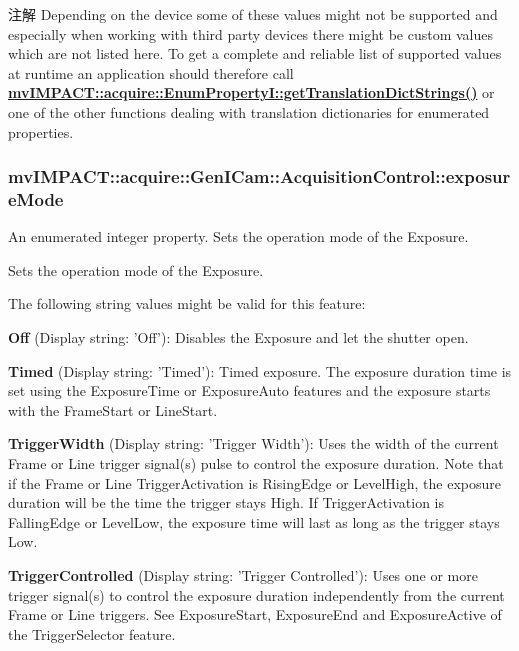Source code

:\begin{DoxyNote}{注解}
Depending on the device some of these values might not be supported and especially when working with third party devices there might be custom values which are not listed here. To get a complete and reliable list of supported values at runtime an application should therefore call {\bfseries \hyperlink{classmv_i_m_p_a_c_t_1_1acquire_1_1_enum_property_i_a0ba6ccbf5ee69784d5d0b537924d26b6}{mv\+I\+M\+P\+A\+C\+T\+::acquire\+::\+Enum\+Property\+I\+::get\+Translation\+Dict\+Strings()}} or one of the other functions dealing with translation dictionaries for enumerated properties. 
\end{DoxyNote}
\hypertarget{classmv_i_m_p_a_c_t_1_1acquire_1_1_gen_i_cam_1_1_acquisition_control_a0dfebf2075d401828a7eac11fac790d0}{
\subsubsection[{exposure\+Mode}]{ mv\+I\+M\+P\+A\+C\+T\+::acquire\+::\+Gen\+I\+Cam\+::\+Acquisition\+Control\+::exposure\+Mode}}\label{classmv_i_m_p_a_c_t_1_1acquire_1_1_gen_i_cam_1_1_acquisition_control_a0dfebf2075d401828a7eac11fac790d0}


An enumerated integer property. Sets the operation mode of the Exposure. 

Sets the operation mode of the Exposure.

The following string values might be valid for this feature\+:
\begin{DoxyItemize}
\item {\bfseries Off} (Display string\+: 'Off')\+: Disables the Exposure and let the shutter open.
\item {\bfseries Timed} (Display string\+: 'Timed')\+: Timed exposure. The exposure duration time is set using the Exposure\+Time or Exposure\+Auto features and the exposure starts with the Frame\+Start or Line\+Start.
\item {\bfseries Trigger\+Width} (Display string\+: 'Trigger Width')\+: Uses the width of the current Frame or Line trigger signal(s) pulse to control the exposure duration. Note that if the Frame or Line Trigger\+Activation is Rising\+Edge or Level\+High, the exposure duration will be the time the trigger stays High. If Trigger\+Activation is Falling\+Edge or Level\+Low, the exposure time will last as long as the trigger stays Low.
\item {\bfseries Trigger\+Controlled} (Display string\+: 'Trigger Controlled')\+: Uses one or more trigger signal(s) to control the exposure duration independently from the current Frame or Line triggers. See Exposure\+Start, Exposure\+End and Exposure\+Active of the Trigger\+Selector feature.
\end{DoxyItemize}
============
### [Exercise aim]
Nothing but the lines above from the one containing "The following string" through the one containing "Frame\+Start or Line\+Start." should appear in the answer, each repeated exactly.

### [Exercise output]
The following string values might be valid for this feature\+:
\begin{DoxyItemize}
\item {\bfseries Off} (Display string\+: 'Off')\+: Disables the Exposure and let the shutter open.
\item {\bfseries Timed} (Display string\+: 'Timed')\+: Timed exposure. The exposure duration time is set using the Exposure\+Time or Exposure\+Auto features and the exposure starts with the Frame\+Start or Line\+Start.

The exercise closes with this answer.